David Wasserman spends his days advising physician practices throughout Massachusetts on EHR implementations, value-based care, and compliance and coding. He's an advisor with the practice solutions and medical economics group at the Massachusetts Medical Society.
Physicians Practice recently interviewed Wasserman to get his perspective on the EHR interoperability challenge and its impact on physician practices and patient care.
Physicians Practice: Please define the EHR interoperability challenge as you see it.

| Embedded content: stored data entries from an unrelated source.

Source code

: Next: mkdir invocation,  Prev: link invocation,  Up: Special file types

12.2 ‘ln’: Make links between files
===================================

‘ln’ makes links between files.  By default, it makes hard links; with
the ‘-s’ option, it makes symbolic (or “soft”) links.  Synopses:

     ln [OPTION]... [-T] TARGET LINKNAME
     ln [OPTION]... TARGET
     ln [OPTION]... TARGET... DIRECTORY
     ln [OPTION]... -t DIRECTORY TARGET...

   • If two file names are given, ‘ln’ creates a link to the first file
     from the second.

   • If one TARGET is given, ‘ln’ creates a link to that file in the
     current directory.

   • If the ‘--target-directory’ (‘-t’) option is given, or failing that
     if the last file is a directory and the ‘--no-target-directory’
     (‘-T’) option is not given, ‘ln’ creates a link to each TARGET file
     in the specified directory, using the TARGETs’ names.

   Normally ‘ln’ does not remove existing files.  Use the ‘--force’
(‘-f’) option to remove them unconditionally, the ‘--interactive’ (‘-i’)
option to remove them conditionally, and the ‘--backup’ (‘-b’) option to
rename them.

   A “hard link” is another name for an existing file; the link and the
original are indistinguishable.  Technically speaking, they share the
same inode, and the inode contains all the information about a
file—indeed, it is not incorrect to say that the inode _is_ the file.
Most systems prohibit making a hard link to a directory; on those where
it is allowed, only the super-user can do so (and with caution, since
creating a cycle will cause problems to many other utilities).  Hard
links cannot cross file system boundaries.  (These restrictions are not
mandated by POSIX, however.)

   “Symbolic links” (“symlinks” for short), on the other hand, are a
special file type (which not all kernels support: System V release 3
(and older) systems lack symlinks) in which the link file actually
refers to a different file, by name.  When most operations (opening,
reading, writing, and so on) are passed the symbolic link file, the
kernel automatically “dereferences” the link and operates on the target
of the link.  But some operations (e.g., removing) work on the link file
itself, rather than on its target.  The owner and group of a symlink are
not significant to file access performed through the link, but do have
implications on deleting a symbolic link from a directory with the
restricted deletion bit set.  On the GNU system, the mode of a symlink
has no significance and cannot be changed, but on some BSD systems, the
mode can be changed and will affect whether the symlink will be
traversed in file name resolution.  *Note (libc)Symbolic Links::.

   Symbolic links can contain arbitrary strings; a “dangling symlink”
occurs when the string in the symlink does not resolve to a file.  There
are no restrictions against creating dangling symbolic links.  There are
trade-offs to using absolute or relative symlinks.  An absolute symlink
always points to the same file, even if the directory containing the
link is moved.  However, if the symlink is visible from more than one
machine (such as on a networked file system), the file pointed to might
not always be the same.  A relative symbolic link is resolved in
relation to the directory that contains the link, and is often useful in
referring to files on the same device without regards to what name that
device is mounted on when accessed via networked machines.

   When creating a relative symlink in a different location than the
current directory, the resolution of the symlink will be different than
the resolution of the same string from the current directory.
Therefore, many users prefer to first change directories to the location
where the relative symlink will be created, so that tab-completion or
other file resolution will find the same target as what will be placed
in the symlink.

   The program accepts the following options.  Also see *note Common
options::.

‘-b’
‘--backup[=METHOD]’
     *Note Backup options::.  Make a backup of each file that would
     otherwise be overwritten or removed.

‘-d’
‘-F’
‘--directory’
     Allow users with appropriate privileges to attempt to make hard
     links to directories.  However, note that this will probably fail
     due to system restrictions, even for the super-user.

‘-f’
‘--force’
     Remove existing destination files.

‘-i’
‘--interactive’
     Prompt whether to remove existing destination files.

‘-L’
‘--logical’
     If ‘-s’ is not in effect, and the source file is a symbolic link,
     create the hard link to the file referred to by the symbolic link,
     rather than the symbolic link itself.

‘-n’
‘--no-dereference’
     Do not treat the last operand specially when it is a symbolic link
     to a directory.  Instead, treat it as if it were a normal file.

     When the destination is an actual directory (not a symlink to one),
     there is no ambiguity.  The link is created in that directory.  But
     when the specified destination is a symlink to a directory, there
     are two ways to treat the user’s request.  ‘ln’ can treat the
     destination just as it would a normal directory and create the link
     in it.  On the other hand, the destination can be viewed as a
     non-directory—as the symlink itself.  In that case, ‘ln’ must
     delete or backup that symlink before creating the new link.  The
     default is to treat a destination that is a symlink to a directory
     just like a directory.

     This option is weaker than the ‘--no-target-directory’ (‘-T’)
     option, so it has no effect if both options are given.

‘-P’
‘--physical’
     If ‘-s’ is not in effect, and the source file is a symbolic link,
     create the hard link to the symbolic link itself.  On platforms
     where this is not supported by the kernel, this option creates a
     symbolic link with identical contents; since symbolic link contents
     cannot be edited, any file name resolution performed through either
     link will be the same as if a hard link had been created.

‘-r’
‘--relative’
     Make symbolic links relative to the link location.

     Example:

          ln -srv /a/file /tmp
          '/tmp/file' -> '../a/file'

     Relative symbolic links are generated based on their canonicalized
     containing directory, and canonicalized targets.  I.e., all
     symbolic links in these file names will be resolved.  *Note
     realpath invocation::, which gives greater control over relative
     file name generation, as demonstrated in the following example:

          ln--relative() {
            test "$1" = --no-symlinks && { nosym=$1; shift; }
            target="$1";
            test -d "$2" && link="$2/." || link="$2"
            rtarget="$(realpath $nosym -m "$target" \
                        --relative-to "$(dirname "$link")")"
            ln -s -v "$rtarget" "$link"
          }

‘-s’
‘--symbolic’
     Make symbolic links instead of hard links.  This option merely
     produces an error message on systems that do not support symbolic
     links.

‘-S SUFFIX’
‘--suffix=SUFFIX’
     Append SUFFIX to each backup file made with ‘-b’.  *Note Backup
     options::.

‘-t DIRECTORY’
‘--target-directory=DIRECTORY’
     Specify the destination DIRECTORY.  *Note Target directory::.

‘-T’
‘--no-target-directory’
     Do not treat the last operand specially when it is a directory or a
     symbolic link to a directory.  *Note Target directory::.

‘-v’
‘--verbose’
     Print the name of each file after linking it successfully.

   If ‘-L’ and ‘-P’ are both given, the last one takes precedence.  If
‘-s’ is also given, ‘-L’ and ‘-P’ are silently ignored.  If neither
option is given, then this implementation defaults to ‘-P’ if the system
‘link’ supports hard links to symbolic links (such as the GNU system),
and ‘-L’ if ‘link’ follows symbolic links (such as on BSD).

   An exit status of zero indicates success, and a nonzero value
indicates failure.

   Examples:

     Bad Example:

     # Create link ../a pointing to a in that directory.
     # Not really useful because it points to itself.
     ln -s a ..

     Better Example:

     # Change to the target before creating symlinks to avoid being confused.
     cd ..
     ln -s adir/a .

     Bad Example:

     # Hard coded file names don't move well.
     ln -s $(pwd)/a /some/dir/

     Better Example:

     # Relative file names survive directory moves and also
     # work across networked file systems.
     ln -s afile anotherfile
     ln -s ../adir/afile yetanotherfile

Wasserman: The EHR interoperability challenge is what stands between a physician's ability to look up, extract, and track a patient's medical activities and records at medical sites other than their own. This could be at a laboratory where a patient's specialty blood work is being analyzed or they're having surgery on an inpatient or outpatient basis.
When it comes to tracking these patients, it's literally as they move about in the sphere of the healthcare world. The interoperability challenge occurs because you need your EHR to talk to systems outside your practice.
Physicians Practice: What could solving the EHR interoperability challenge mean for patient care?
Wasserman: Solving this challenge means maintaining continuity of care for patients, minimizing or eliminating the duplicity of services, and helping physicians share patient information so they can gain insight from specialists that would complement their diagnoses.
Physicians Practice: Why is this problem so hard to solve?
Wasserman: Many EHR companies aren't willing to share access to their systems unless a physician is part of their overall user base. If you work in a particular hospital or practice that has their product, these particular companies will share information with physicians. The problem is they won't work with peripheral players, or physicians who are unaffiliated with the hospital or practice where their EHR is installed.
Physicians Practice: In your experience working with small- to medium-sized physician practices, what has worked?
Wasserman: The physicians who have been able to get through the quicksand and connect with hospitals have affiliations with those institutions. They don't have to be owned or operated by a particular system, but they do refer patients to that system. This could be for inpatient care or specialty laboratory services. In those cases, those physician practices know the gatekeeper who will allow them access to the [hospital's] EHR and other systems.
What also works best is when a physician has a good relationship with a particular patient. That means that if your patient has a good relationship with you as a physician, your patient can then ask for the hospital to provide you with access to their systems. Providing you with access to your patient via the hospital's EHR means you can track their progress.
Physicians Practice: Why is it in the hospital's interest to provide access to patients via their EHR?
Wasserman: Sharing access to patients via the hospital's EHR creates a win-win situation where the hospital can keep the patient in their system.
Physicians Practice: What do you recommend if the hospital won't provide the physician at your practice with access to their patient via the EHR?
Wasserman: It comes down to paper or hard copies of your patient's records and radiology reports and labs — or they can be carried around on USBs. Your patient has access to their medical records at their beck and call. Anytime that request is brought to their physician, it has to be honored.
Physicians Practice: What would you do if you were in a position to increase physicians' access to their patients' records in hospitals' EHRs?
Wasserman: I think you have to go slowly. Ideally, all parties — as in physicians, hospitals and physician groups, and EHR vendors — must come together to drive this, and they have to put the patient first, and their cash second.